What does acceptance mean to you? Deal with it? Get over it? Maybe magically stop feeling bad about “it?” This is what most people think is meant by well-intentioned people who suggest that you accept a situation. But this is not entirely accurate.

The best path I know to true acceptance is through mindfulness. The definition of mindfulness is the non-judgmental awareness or acknowledgment of the moment. With mindfulness in mind, acceptance means to notice, acknowledge, and feel whatever is presenting itself in the moment…in a non-judgmental manner. Notice what is going on in your body (physically, emotionally, mentally), in your immediate environment, and in your larger surroundings. With this awareness, connect yourself to your immediate environment. Feel it and acknowledge that this is where you are in this moment.

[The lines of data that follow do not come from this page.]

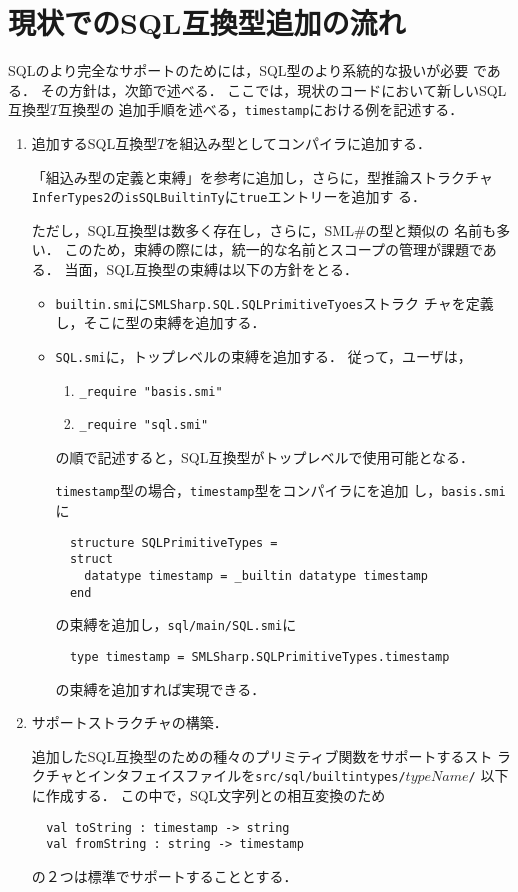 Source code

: \documentclass{jbook}
\newcommand{\smlsharp}{SML\#}
\newcommand{\code}[1]{\mbox{\large\tt #1}}
\begin{document}
\section{現状でのSQL互換型追加の流れ}
	SQLのより完全なサポートのためには，SQL型のより系統的な扱いが必要
である．
	その方針は，次節で述べる．
	ここでは，現状のコードにおいて新しいSQL互換型$T$互換型の
追加手順を述べる，\code{timestamp}における例を記述する．
\begin{enumerate}

\item 追加するSQL互換型$T$を組込み型としてコンパイラに追加する．

	「組込み型の定義と束縛」を参考に追加し，さらに，型推論ストラクチャ
\code{InferTypes2}の\code{isSQLBuiltinTy}に\code{true}エントリーを追加す
る．

	ただし，SQL互換型は数多く存在し，さらに，\smlsharp{}の型と類似の
名前も多い．
	このため，束縛の際には，統一的な名前とスコープの管理が課題である．
	当面，SQL互換型の束縛は以下の方針をとる．
\begin{itemize}
\item \code{builtin.smi}に\code{SMLSharp.SQL.SQLPrimitiveTyoes}ストラク
チャを定義し，そこに型の束縛を追加する．
\item \code{SQL.smi}に，トップレベルの束縛を追加する．
	従って，ユーザは，
\begin{enumerate}
\item \code{\_require "basis.smi"}
\item \code{\_require "sql.smi"}
\end{enumerate}
の順で記述すると，SQL互換型がトップレベルで使用可能となる．

	\code{timestamp}型の場合，\code{timestamp}型をコンパイラにを追加
し，\code{basis.smi}に
\begin{verbatim}
  structure SQLPrimitiveTypes =
  struct
    datatype timestamp = _builtin datatype timestamp
  end
\end{verbatim}
の束縛を追加し，\code{sql/main/SQL.smi}に
\begin{verbatim}
  type timestamp = SMLSharp.SQLPrimitiveTypes.timestamp
\end{verbatim}
の束縛を追加すれば実現できる．

\end{itemize}
\item サポートストラクチャの構築．

	追加したSQL互換型のための種々のプリミティブ関数をサポートするスト
ラクチャとインタフェイスファイルを\code{src/sql/builtintypes/$typeName$/}
以下に作成する．
	この中で，SQL文字列との相互変換のため
\begin{verbatim}
  val toString : timestamp -> string
  val fromString : string -> timestamp
\end{verbatim}
の２つは標準でサポートすることとする．


\end{enumerate}
\end{document}
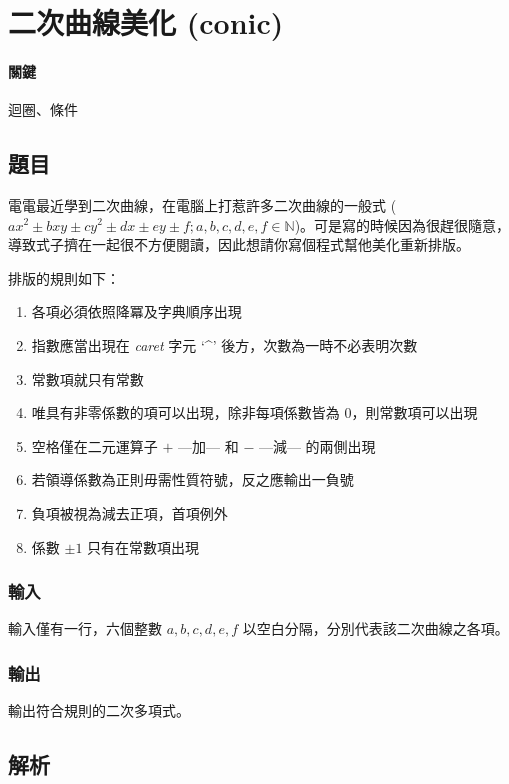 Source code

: \documentclass[a4paper,10pt]{article}
\begin{document}
\section{二次曲線美化 (conic)}

\paragraph{關鍵} 迴圈、條件

\subsection{題目}

電電最近學到二次曲線，在電腦上打惹許多二次曲線的一般式 ($ax^2 \pm bxy \pm cy^2 \pm dx \pm ey \pm f; a, b, c, d, e, f \in \mathbb{N}$)。可是寫的時候因為很趕很隨意，導致式子擠在一起很不方便閱讀，因此想請你寫個程式幫他美化重新排版。

排版的規則如下：
\begin{enumerate}
 \item 各項必須依照降冪及字典順序出現
 \item 指數應當出現在 \textit{caret} 字元 `\enspace\textbf{\^}' 後方，次數為一時不必表明次數
 \item 常數項就只有常數
 \item 唯具有非零係數的項可以出現，除非每項係數皆為 $0$，則常數項可以出現
 \item 空格僅在二元運算子 $\mathbf{+}$ ---加--- 和 $\mathbf{-}$ ---減--- 的兩側出現
 \item 若領導係數為正則毋需性質符號，反之應輸出一負號
 \item 負項被視為減去正項，首項例外
 \item 係數 $\pm1$ 只有在常數項出現
\end{enumerate}

\subsubsection{輸入}

輸入僅有一行，六個整數 $a, b, c, d, e, f$ 以空白分隔，分別代表該二次曲線之各項。

\subsubsection{輸出}

輸出符合規則的二次多項式。

\subsection{解析}
\end{document}
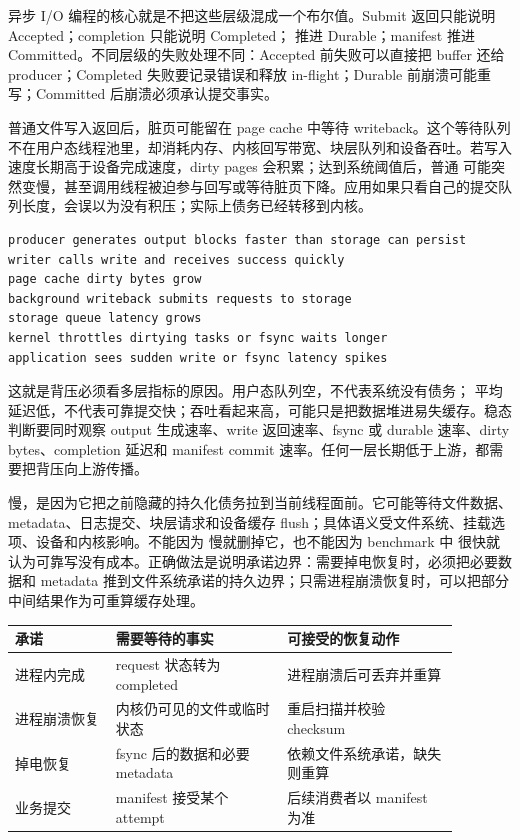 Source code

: 异步 I/O 编程的核心就是不把这些层级混成一个布尔值。Submit 返回只能说明 Accepted；completion 只能说明 Completed； 推进 Durable；manifest 推进 Committed。不同层级的失败处理不同：Accepted 前失败可以直接把 buffer 还给 producer；Completed 失败要记录错误和释放 in-flight；Durable 前崩溃可能重写；Committed 后崩溃必须承认提交事实。

普通文件写入返回后，脏页可能留在 page cache 中等待 writeback。这个等待队列不在用户态线程池里，却消耗内存、内核回写带宽、块层队列和设备吞吐。若写入速度长期高于设备完成速度，dirty pages 会积累；达到系统阈值后，普通  可能突然变慢，甚至调用线程被迫参与回写或等待脏页下降。应用如果只看自己的提交队列长度，会误以为没有积压；实际上债务已经转移到内核。

\begin{lstlisting}[numbers=none,caption={写入债务从用户态转移到内核的过程}]
producer generates output blocks faster than storage can persist
writer calls write and receives success quickly
page cache dirty bytes grow
background writeback submits requests to storage
storage queue latency grows
kernel throttles dirtying tasks or fsync waits longer
application sees sudden write or fsync latency spikes
\end{lstlisting}

这就是背压必须看多层指标的原因。用户态队列空，不代表系统没有债务； 平均延迟低，不代表可靠提交快；吞吐看起来高，可能只是把数据堆进易失缓存。稳态判断要同时观察 output 生成速率、write 返回速率、fsync 或 durable 速率、dirty bytes、completion 延迟和 manifest commit 速率。任何一层长期低于上游，都需要把背压向上游传播。

 慢，是因为它把之前隐藏的持久化债务拉到当前线程面前。它可能等待文件数据、metadata、日志提交、块层请求和设备缓存 flush；具体语义受文件系统、挂载选项、设备和内核影响。不能因为  慢就删掉它，也不能因为 benchmark 中  很快就认为可靠写没有成本。正确做法是说明承诺边界：需要掉电恢复时，必须把必要数据和 metadata 推到文件系统承诺的持久边界；只需进程崩溃恢复时，可以把部分中间结果作为可重算缓存处理。

\begin{center}
\small
\begin{tabular}{@{}p{0.20\linewidth}p{0.34\linewidth}p{0.34\linewidth}@{}}
\toprule
承诺 & 需要等待的事实 & 可接受的恢复动作 \\
\midrule
进程内完成 & request 状态转为 completed & 进程崩溃后可丢弃并重算 \\
进程崩溃恢复 & 内核仍可见的文件或临时状态 & 重启扫描并校验 checksum \\
掉电恢复 & fsync 后的数据和必要 metadata & 依赖文件系统承诺，缺失则重算 \\
业务提交 & manifest 接受某个 attempt & 后续消费者以 manifest 为准 \\
\bottomrule
\end{tabular}
\end{center}


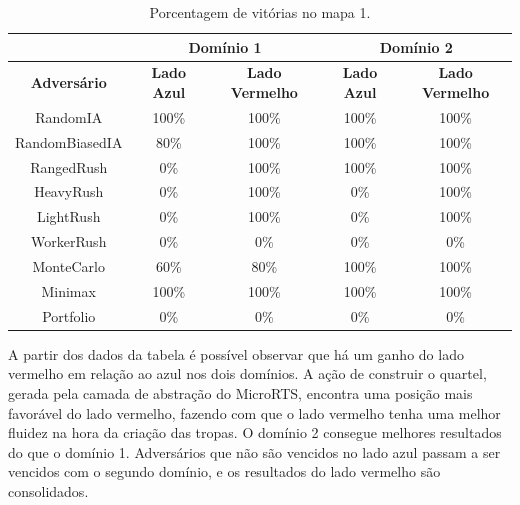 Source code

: \begin{table}[ht]
	\centering
	\caption{Porcentagem de vitórias no mapa 1.}
	\label{tab:mapa1}
	\begin{tabular}{|c|cc|cc|}
		\hline
		\textbf{}           & \multicolumn{2}{c|}{\textbf{Domínio 1}}  & \multicolumn{2}{c|}{\textbf{Domínio 2}}  \\ \hline
		\textbf{Adversário} & \textbf{Lado Azul} & \textbf{Lado Vermelho} & \textbf{Lado Azul} & \textbf{Lado Vermelho} \\ \hline
		RandomIA            & 100\%              & 100\%                  & 100\%              & 100\%                  \\ \hline
		RandomBiasedIA      & 80\%               & 100\%                  & 100\%              & 100\%                  \\ \hline
		RangedRush          & 0\%                & 100\%                  & 100\%              & 100\%                  \\ \hline
		HeavyRush           & 0\%                & 100\%                  & 0\%                & 100\%                  \\ \hline
		LightRush           & 0\%                & 100\%                  & 0\%                & 100\%                  \\ \hline
		WorkerRush          & 0\%                & 0\%                    & 0\%                & 0\%                    \\ \hline
		MonteCarlo          & 60\%               & 80\%                   & 100\%              & 100\%                  \\ \hline
		Minimax             & 100\%              & 100\%                  & 100\%              & 100\%                  \\ \hline
		Portfolio           & 0\%                & 0\%                    & 0\%                & 0\%                    \\ \hline
	\end{tabular}
\end{table}

A partir dos dados da tabela é possível observar que há um ganho do lado vermelho em relação ao azul nos dois domínios. 
A ação de construir o quartel, gerada pela camada de abstração do MicroRTS, encontra uma posição mais favorável do lado vermelho, fazendo com que o lado vermelho tenha uma melhor fluidez na hora da criação das tropas.
O domínio 2 consegue melhores resultados do que o domínio 1.
Adversários que não são vencidos no lado azul passam a ser vencidos com o segundo domínio, e os resultados do lado vermelho são consolidados.

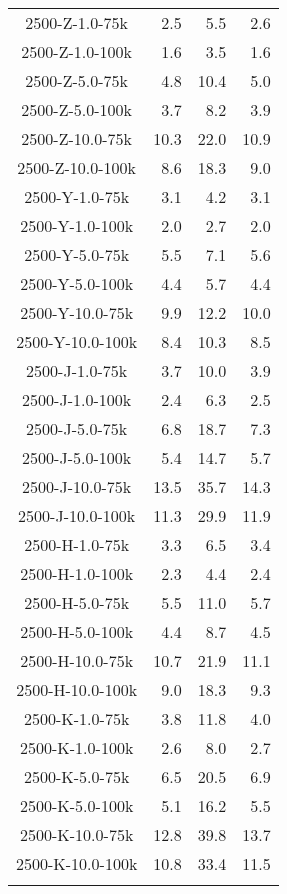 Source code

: \begin{longtable}{crrr}
    2500-Z-1.0-75k &   2.5 &    5.5 &   2.6 \\
    2500-Z-1.0-100k &   1.6 &    3.5 &   1.6 \\
    2500-Z-5.0-75k &   4.8 &   10.4 &   5.0 \\
    2500-Z-5.0-100k &   3.7 &    8.2 &   3.9 \\
    2500-Z-10.0-75k &  10.3 &   22.0 &  10.9 \\
    2500-Z-10.0-100k &   8.6 &   18.3 &   9.0 \\
    2500-Y-1.0-75k &   3.1 &    4.2 &   3.1 \\
    2500-Y-1.0-100k &   2.0 &    2.7 &   2.0 \\
    2500-Y-5.0-75k &   5.5 &    7.1 &   5.6 \\
    2500-Y-5.0-100k &   4.4 &    5.7 &   4.4 \\
    2500-Y-10.0-75k &   9.9 &   12.2 &  10.0 \\
    2500-Y-10.0-100k &   8.4 &   10.3 &   8.5 \\
    2500-J-1.0-75k &   3.7 &   10.0 &   3.9 \\
    2500-J-1.0-100k &   2.4 &    6.3 &   2.5 \\
    2500-J-5.0-75k &   6.8 &   18.7 &   7.3 \\
    2500-J-5.0-100k &   5.4 &   14.7 &   5.7 \\
    2500-J-10.0-75k &  13.5 &   35.7 &  14.3 \\
    2500-J-10.0-100k &  11.3 &   29.9 &  11.9 \\
    2500-H-1.0-75k &   3.3 &    6.5 &   3.4 \\
    2500-H-1.0-100k &   2.3 &    4.4 &   2.4 \\
    2500-H-5.0-75k &   5.5 &   11.0 &   5.7 \\
    2500-H-5.0-100k &   4.4 &    8.7 &   4.5 \\
    2500-H-10.0-75k &  10.7 &   21.9 &  11.1 \\
    2500-H-10.0-100k &   9.0 &   18.3 &   9.3 \\
    2500-K-1.0-75k &   3.8 &   11.8 &   4.0 \\
    2500-K-1.0-100k &   2.6 &    8.0 &   2.7 \\
    2500-K-5.0-75k &   6.5 &   20.5 &   6.9 \\
    2500-K-5.0-100k &   5.1 &   16.2 &   5.5 \\
    2500-K-10.0-75k &  12.8 &   39.8 &  13.7 \\
    2500-K-10.0-100k &  10.8 &   33.4 &  11.5 \\
    \label{tab:spirou_precisions}
\end{longtable}



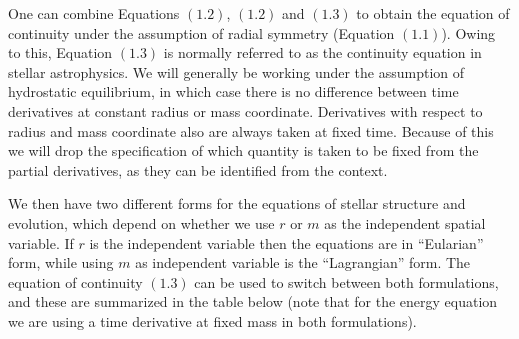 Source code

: \documentclass[twocolumn]{article}
\begin{document}
One can combine Equations \((1.2)\), \((1.2)\) and \((1.3)\) to obtain
the equation of continuity under the assumption of radial symmetry
(Equation \((1.1)\)). Owing to this, Equation \((1.3)\) is normally
referred to as the continuity equation in stellar astrophysics. We will
generally be working under the assumption of hydrostatic equilibrium, in
which case there is no difference between time derivatives at constant
radius or mass coordinate. Derivatives with respect to radius and mass
coordinate also are always taken at fixed time. Because of this we will
drop the specification of which quantity is taken to be fixed from the
partial derivatives, as they can be identified from the context.

We then have two different forms for the equations of stellar structure
and evolution, which depend on whether we use \(r\) or \(m\) as the
independent spatial variable. If \(r\) is the independent variable then
the equations are in ``Eularian'' form, while using \(m\) as independent
variable is the ``Lagrangian'' form. The equation of continuity
\((1.3)\) can be used to switch between both formulations, and these are
summarized in the table below (note that for the energy equation we are
using a time derivative at fixed mass in both formulations).

\end{document}
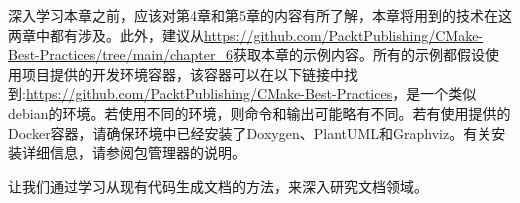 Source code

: 深入学习本章之前，应该对第4章和第5章的内容有所了解，本章将用到的技术在这两章中都有涉及。此外，建议从\url{https://github.com/PacktPublishing/CMake-Best-Practices/tree/main/chapter_6}获取本章的示例内容。所有的示例都假设使用项目提供的开发环境容器，该容器可以在以下链接中找到:\url{https://github.com/PacktPublishing/CMake-Best-Practices}，是一个类似debian的环境。若使用不同的环境，则命令和输出可能略有不同。若有使用提供的Docker容器，请确保环境中已经安装了Doxygen、PlantUML和Graphviz。有关安装详细信息，请参阅包管理器的说明。

让我们通过学习从现有代码生成文档的方法，来深入研究文档领域。
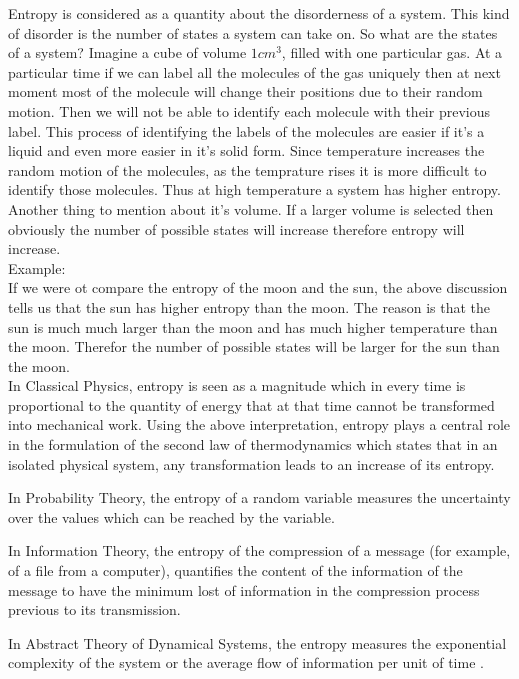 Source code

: 	Entropy is considered as a quantity about the disorderness of a system. This kind of disorder is the number of states a system can take on. So what are the states of a system? Imagine a cube of volume $1cm^3$, filled with one particular gas. At a particular time if we can label all the molecules of the gas uniquely then at next moment most of the molecule will change their positions due to their random motion. Then we will not be able to identify each molecule with their previous label. This process of identifying the labels of the molecules are easier if it's a liquid and even more easier in it's solid form. Since temperature increases the random motion of the molecules, as the temprature rises it is more difficult to identify those molecules. Thus at high temperature a system has higher entropy. Another thing to mention about it's volume. If a larger volume is selected then obviously the number of possible states will increase therefore entropy will increase.\\
	Example:\\
	If we were ot compare the entropy of the moon and the sun, the above discussion tells us that the sun has higher entropy than the moon. The reason is that the sun is much much larger than the moon and has much higher temperature than the moon. Therefor the number of possible states will be larger for the sun than the moon.\\
	
	In Classical Physics, entropy is seen as a magnitude which in every time is proportional to	the quantity of energy that at that time cannot be transformed into mechanical work. Using the	above interpretation, entropy plays a central role in the formulation of the second law of thermodynamics which states that in an isolated physical system, any transformation leads to an increase	of its entropy. 
	
	In Probability Theory, the entropy of a random variable measures the uncertainty over the	values which can be reached by the variable.
	
	In Information Theory, the entropy of the compression of a message (for example, of a file	from a computer), quantifies the content of the information of the message to have the minimum	lost of information in the compression process previous to its transmission.
	
	In Abstract Theory of Dynamical Systems, the entropy measures the exponential complexity	of the system or the average flow of information per unit of time \cite{Balibrea2016}.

One may wonder “why on earth anyone would want to simply be aware of the moment and what benefit would this have for me?” Good question. This awareness takes us out of the external rush and stress of our lives, for one thing. When we focus on the internal we can’t be focusing on the external in that same moment. External focus often creates stress in our minds and bodies. Stress calls upon stress hormones in the brain, such as cortisol, to flood the body. Cortisol (among other stress chemicals) are meant to support the body through fight or flight during an emergency. Unfortunately, we often live non-emergency moments from a stress perspective, thereby living with cortisol in our system. Excess and prolonged cortisol in the system is associated with health problems like stomach ulcers, irritable bowl syndrome, Crohns disease, and excess weight gain, just to name a few.

When we take a few moments to acknowledge our inner reality and what is going on immediately around us, anchoring ourselves in the immediate moment without judgment, we signal our brains to flush cortisol and other stress hormones out of our bodies for the moment. We signal the release of more positive, health-ful chemicals such as dopamine and serotonin into our systems. In this state of mind we are more positive, and able to achieve a whole host of positive outcomes such as relaxation, opening the mind to positive perspectives, and growing healthy neural connections (all topics for future posts).

So next time you notice that you’re experiencing some strong feelings of any type, take a few moments for acceptance. Sit with your feelings. Acknowledge what they are but don’t judge them. Feel them, breathe deeply and relax, and notice how your body feels. Remind yourself…it’s neither good nor bad, it simply “is.” You will feel better, even if it’s only for a few moments.